The funding will support threat-intelligence led system penetration testing through a trusted provider ecosystem, to improve cyber security resilience. CREST’s mission is to help the local industry professionalise and mature. It works proactively to raise standards, define measurement frameworks and build capability, capacity and consistency. It will also work with regulators in select countries to promote a more cyber-secure and cyber-resilient digital infrastructure for banking and financial services, by advising on local standards for testing critical infrastructures.

This initiative will build on the work done by CREST in the UK with the Bank of England and in other countries such as United States, Canada, Singapore and Malaysia, where it has developed frameworks and certifications to deliver bespoke, threat intelligence-led cyber security tests that replicate behaviours of real attackers.

The funding from the Gates Foundation will also be used to build the capacity of the private sector to deliver security services in accordance with globally accepted standards and processes in the eight designated countries noted above through training and accreditations.

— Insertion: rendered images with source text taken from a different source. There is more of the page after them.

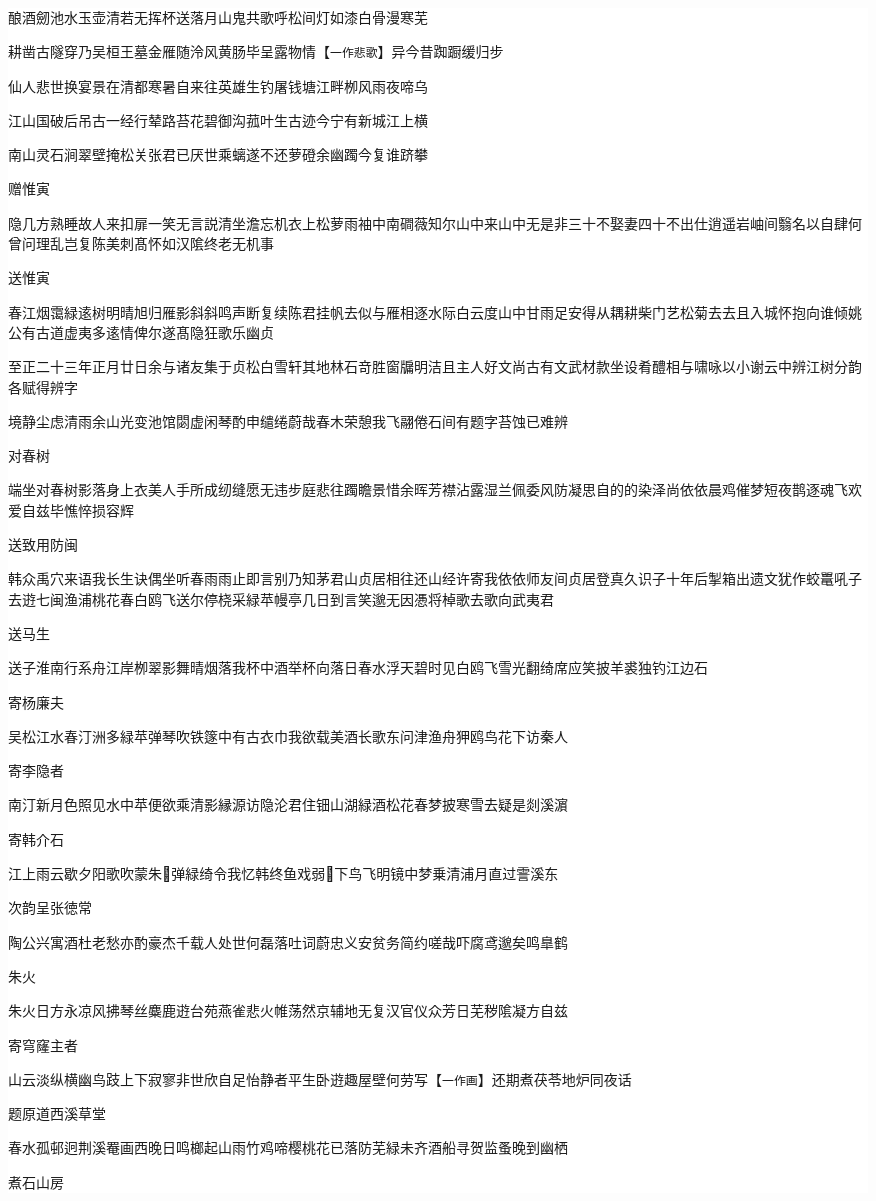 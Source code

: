 酿酒劒池水玉壶清若无挥杯送落月山鬼共歌呼松间灯如漆白骨漫寒芜  

耕凿古隧穿乃吴桓王墓金雁随泠风黄肠毕呈露物情【`一作悲歌`】异今昔踟蹰缓归步  

仙人悲世换宴景在清都寒暑自来往英雄生钓屠钱塘江畔栁风雨夜啼乌  

江山国破后吊古一经行辇路苔花碧御沟菰叶生古迹今宁有新城江上横  

南山灵石涧翠壁掩松关张君已厌世乘螭遂不还萝磴余幽躅今复谁跻攀  

赠惟寅  

隐几方熟睡故人来扣扉一笑无言説清坐澹忘机衣上松萝雨袖中南磵薇知尔山中来山中无是非三十不娶妻四十不出仕逍遥岩岫间翳名以自肆何曾问理乱岂复陈美刺髙怀如汉隂终老无机事  

送惟寅  

春江烟霭緑逺树明晴旭归雁影斜斜鸣声断复续陈君挂帆去似与雁相逐水际白云度山中甘雨足安得从耦耕柴门艺松菊去去且入城怀抱向谁倾姚公有古道虚夷多逺情俾尔遂髙隐狂歌乐幽贞  

至正二十三年正月廿日余与诸友集于贞松白雪轩其地林石竒胜窗牖明洁且主人好文尚古有文武材款坐设肴醴相与啸咏以小谢云中辨江树分韵各赋得辨字  

境静尘虑清雨余山光变池馆閟虚闲琴酌申缱绻蔚哉春木荣憩我飞翮倦石间有题字苔蚀已难辨  

对春树  

端坐对春树影落身上衣美人手所成纫缝愿无违步庭悲往躅瞻景惜余晖芳襟沾露湿兰佩委风防凝思自的的染泽尚依依晨鸡催梦短夜鹊逐魂飞欢爱自兹毕憔悴损容辉  

送致用防闽  

韩众禹穴来语我长生诀偶坐听春雨雨止即言别乃知茅君山贞居相往还山经许寄我依依师友间贞居登真久识子十年后掣箱出遗文犹作蛟鼍吼子去逰七闽渔浦桃花春白鸥飞送尔停桡采緑苹幔亭几日到言笑邈无因慿将棹歌去歌向武夷君  

送马生  

送子淮南行系舟江岸栁翠影舞晴烟落我杯中酒举杯向落日春水浮天碧时见白鸥飞雪光翻绮席应笑披羊裘独钓江边石  

寄杨廉夫  

吴松江水春汀洲多緑苹弹琴吹铁篴中有古衣巾我欲载美酒长歌东问津渔舟狎鸥鸟花下访秦人  

寄李隐者  

南汀新月色照见水中苹便欲乘清影縁源访隐沦君住钿山湖緑酒松花春梦披寒雪去疑是剡溪濵  

寄韩介石  

江上雨云歇夕阳歌吹蒙朱弹緑绮令我忆韩终鱼戏弱下鸟飞明镜中梦乗清浦月直过霅溪东  

次韵呈张徳常  

陶公兴寓酒杜老愁亦酌豪杰千载人处世何磊落吐词蔚忠义安贫务简约嗟哉吓腐鸢邈矣鸣臯鹤  

朱火  

朱火日方永凉风拂琴丝麋鹿逰台苑燕雀悲火帷荡然京辅地无复汉官仪众芳日芜秽隂凝方自兹  

寄穹窿主者  

山云淡纵横幽鸟跂上下寂寥非世欣自足怡静者平生卧逰趣屋壁何劳写【`一作画`】还期煮茯苓地炉同夜话  

题原道西溪草堂  

春水孤邨迥荆溪罨画西晚日鸣榔起山雨竹鸡啼樱桃花已落防芜緑未齐酒船寻贺监蚤晚到幽栖  

煮石山房  
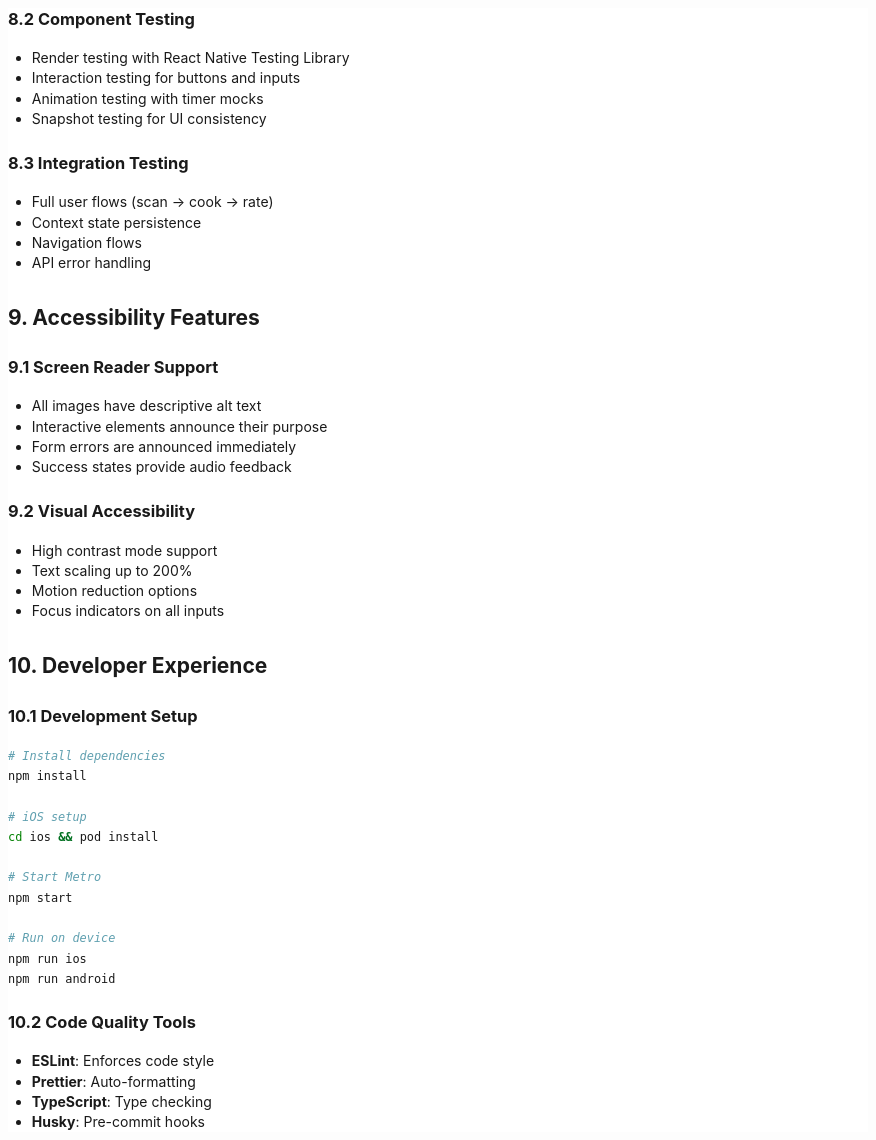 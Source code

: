 ### 8.2 Component Testing
- Render testing with React Native Testing Library
- Interaction testing for buttons and inputs
- Animation testing with timer mocks
- Snapshot testing for UI consistency

### 8.3 Integration Testing
- Full user flows (scan → cook → rate)
- Context state persistence
- Navigation flows
- API error handling

## 9. Accessibility Features

### 9.1 Screen Reader Support
- All images have descriptive alt text
- Interactive elements announce their purpose
- Form errors are announced immediately
- Success states provide audio feedback

### 9.2 Visual Accessibility
- High contrast mode support
- Text scaling up to 200%
- Motion reduction options
- Focus indicators on all inputs

## 10. Developer Experience

### 10.1 Development Setup
```bash
# Install dependencies
npm install

# iOS setup
cd ios && pod install

# Start Metro
npm start

# Run on device
npm run ios
npm run android
```

### 10.2 Code Quality Tools
- **ESLint**: Enforces code style
- **Prettier**: Auto-formatting
- **TypeScript**: Type checking
- **Husky**: Pre-commit hooks
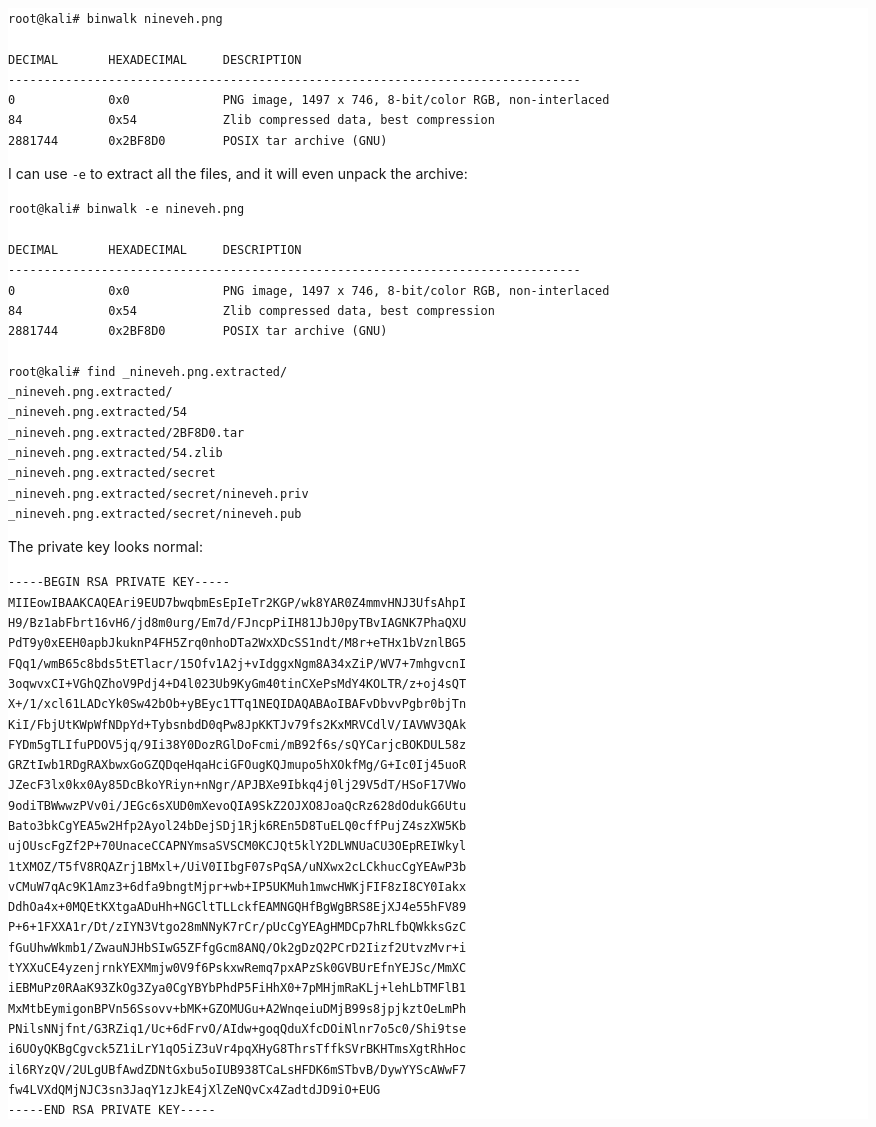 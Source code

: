 
    root@kali# binwalk nineveh.png 

    DECIMAL       HEXADECIMAL     DESCRIPTION
    --------------------------------------------------------------------------------
    0             0x0             PNG image, 1497 x 746, 8-bit/color RGB, non-interlaced
    84            0x54            Zlib compressed data, best compression
    2881744       0x2BF8D0        POSIX tar archive (GNU)



I can use `-e` to extract all the files, and it will even unpack the
archive:



    root@kali# binwalk -e nineveh.png 

    DECIMAL       HEXADECIMAL     DESCRIPTION
    --------------------------------------------------------------------------------
    0             0x0             PNG image, 1497 x 746, 8-bit/color RGB, non-interlaced
    84            0x54            Zlib compressed data, best compression
    2881744       0x2BF8D0        POSIX tar archive (GNU)

    root@kali# find _nineveh.png.extracted/
    _nineveh.png.extracted/
    _nineveh.png.extracted/54
    _nineveh.png.extracted/2BF8D0.tar
    _nineveh.png.extracted/54.zlib
    _nineveh.png.extracted/secret
    _nineveh.png.extracted/secret/nineveh.priv
    _nineveh.png.extracted/secret/nineveh.pub



The private key looks normal:



    -----BEGIN RSA PRIVATE KEY-----
    MIIEowIBAAKCAQEAri9EUD7bwqbmEsEpIeTr2KGP/wk8YAR0Z4mmvHNJ3UfsAhpI
    H9/Bz1abFbrt16vH6/jd8m0urg/Em7d/FJncpPiIH81JbJ0pyTBvIAGNK7PhaQXU
    PdT9y0xEEH0apbJkuknP4FH5Zrq0nhoDTa2WxXDcSS1ndt/M8r+eTHx1bVznlBG5
    FQq1/wmB65c8bds5tETlacr/15Ofv1A2j+vIdggxNgm8A34xZiP/WV7+7mhgvcnI
    3oqwvxCI+VGhQZhoV9Pdj4+D4l023Ub9KyGm40tinCXePsMdY4KOLTR/z+oj4sQT
    X+/1/xcl61LADcYk0Sw42bOb+yBEyc1TTq1NEQIDAQABAoIBAFvDbvvPgbr0bjTn
    KiI/FbjUtKWpWfNDpYd+TybsnbdD0qPw8JpKKTJv79fs2KxMRVCdlV/IAVWV3QAk
    FYDm5gTLIfuPDOV5jq/9Ii38Y0DozRGlDoFcmi/mB92f6s/sQYCarjcBOKDUL58z
    GRZtIwb1RDgRAXbwxGoGZQDqeHqaHciGFOugKQJmupo5hXOkfMg/G+Ic0Ij45uoR
    JZecF3lx0kx0Ay85DcBkoYRiyn+nNgr/APJBXe9Ibkq4j0lj29V5dT/HSoF17VWo
    9odiTBWwwzPVv0i/JEGc6sXUD0mXevoQIA9SkZ2OJXO8JoaQcRz628dOdukG6Utu
    Bato3bkCgYEA5w2Hfp2Ayol24bDejSDj1Rjk6REn5D8TuELQ0cffPujZ4szXW5Kb
    ujOUscFgZf2P+70UnaceCCAPNYmsaSVSCM0KCJQt5klY2DLWNUaCU3OEpREIWkyl
    1tXMOZ/T5fV8RQAZrj1BMxl+/UiV0IIbgF07sPqSA/uNXwx2cLCkhucCgYEAwP3b
    vCMuW7qAc9K1Amz3+6dfa9bngtMjpr+wb+IP5UKMuh1mwcHWKjFIF8zI8CY0Iakx
    DdhOa4x+0MQEtKXtgaADuHh+NGCltTLLckfEAMNGQHfBgWgBRS8EjXJ4e55hFV89
    P+6+1FXXA1r/Dt/zIYN3Vtgo28mNNyK7rCr/pUcCgYEAgHMDCp7hRLfbQWkksGzC
    fGuUhwWkmb1/ZwauNJHbSIwG5ZFfgGcm8ANQ/Ok2gDzQ2PCrD2Iizf2UtvzMvr+i
    tYXXuCE4yzenjrnkYEXMmjw0V9f6PskxwRemq7pxAPzSk0GVBUrEfnYEJSc/MmXC
    iEBMuPz0RAaK93ZkOg3Zya0CgYBYbPhdP5FiHhX0+7pMHjmRaKLj+lehLbTMFlB1
    MxMtbEymigonBPVn56Ssovv+bMK+GZOMUGu+A2WnqeiuDMjB99s8jpjkztOeLmPh
    PNilsNNjfnt/G3RZiq1/Uc+6dFrvO/AIdw+goqQduXfcDOiNlnr7o5c0/Shi9tse
    i6UOyQKBgCgvck5Z1iLrY1qO5iZ3uVr4pqXHyG8ThrsTffkSVrBKHTmsXgtRhHoc
    il6RYzQV/2ULgUBfAwdZDNtGxbu5oIUB938TCaLsHFDK6mSTbvB/DywYYScAWwF7
    fw4LVXdQMjNJC3sn3JaqY1zJkE4jXlZeNQvCx4ZadtdJD9iO+EUG
    -----END RSA PRIVATE KEY-----
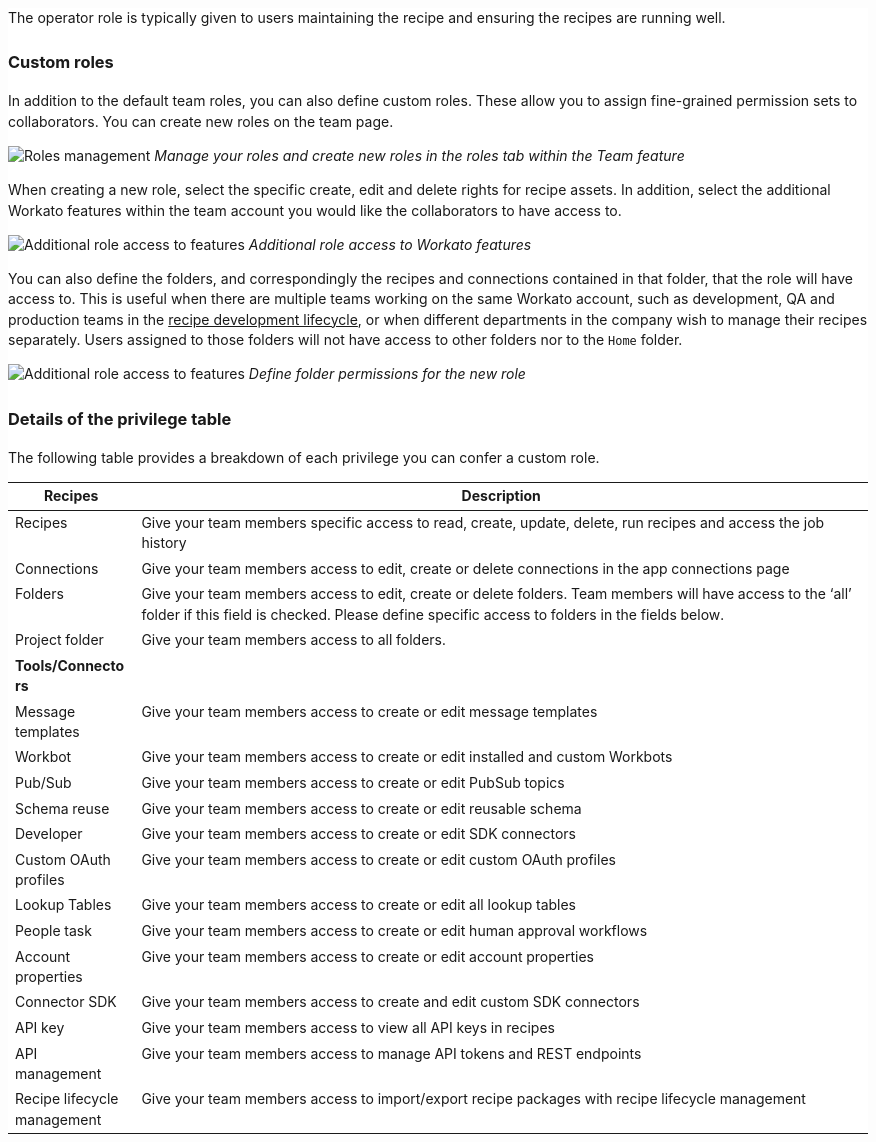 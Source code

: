 The operator role is typically given to users maintaining the recipe and ensuring the recipes are running well.

### Custom roles
In addition to the default team roles, you can also define custom roles. These allow you to assign fine-grained permission sets to collaborators. You can create new roles on the team page.

![Roles management](~@img/user-accounts-and-teams/team-collaboration/roles-management.png)
*Manage your roles and create new roles in the roles tab within the Team feature*

When creating a new role, select the specific create, edit and delete rights for recipe assets. In addition, select the additional Workato features within the team account you would like the collaborators to have access to.

![Additional role access to features](~@img/user-accounts-and-teams/team-collaboration/role-permissons.gif)
*Additional role access to Workato features*

You can also define the folders, and correspondingly the recipes and connections contained in that folder, that the role will have access to. This is useful when there are multiple teams working on the same Workato account, such as development, QA and production teams in the [recipe development lifecycle](/recipe-development-lifecycle.md), or when different departments in the company wish to manage their recipes separately. Users assigned to those folders will not have access to other folders nor to the `Home` folder.

![Additional role access to features](~@img/user-accounts-and-teams/team-collaboration/folder-permissions.gif)
*Define folder permissions for the new role*

### Details of the privilege table

The following table provides a breakdown of each privilege you can confer a custom role.

|**Recipes**|**Description**|
|--- |--- |
|Recipes|Give your team members specific access to read, create, update, delete, run recipes and access the job history|
|Connections|Give your team members access to edit, create or delete connections in the app connections page|
|Folders|Give your team members access to edit, create or delete folders. Team members will have access to the ‘all’ folder if this field is checked. Please define specific access to folders in the fields below.|
|Project folder|Give your team members access to all folders.|
|**Tools/Connectors**||
|Message templates|Give your team members access to create or edit message templates|
|Workbot|Give your team members access to create or edit installed and custom Workbots|
|Pub/Sub|Give your team members access to create or edit PubSub topics|
|Schema reuse|Give your team members access to create or edit reusable schema|
|Developer| Give your team members access to create or edit SDK connectors|
|Custom OAuth profiles|Give your team members access to create or edit custom OAuth profiles|
|Lookup Tables|Give your team members access to create or edit all lookup tables|
|People task|Give your team members access to create or edit human approval workflows|
|Account properties|Give your team members access to create or edit account properties|
|Connector SDK|Give your team members access to create and edit custom SDK connectors|
|API key|Give your team members access to view all API keys in recipes|
|API management|Give your team members access to manage API tokens and REST endpoints|
|Recipe lifecycle management|Give your team members access to import/export recipe packages with recipe lifecycle management|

The funding runs over two years with an initial research and market analysis phase to identify the current cybersecurity maturity in each market. The grant will help establish five or more CREST accredited member companies in each of the designated countries and deliver 100 fully funded CREST exams and 200 with 50% funding by the end of the funding period.

“Every country across the world is under increasing threats from cybercrime. This project will help build stronger cybersecurity capacity in eight fast-developing countries,” said Ian Glover, president of CREST. “The grant is recognition of the work CREST has already done in the UK and other countries such as Australia, Singapore, Malaysia, Hong Kong and North America. It will support a dedicated research capability within CREST and help to build a robust model that can also be applied to other regions.”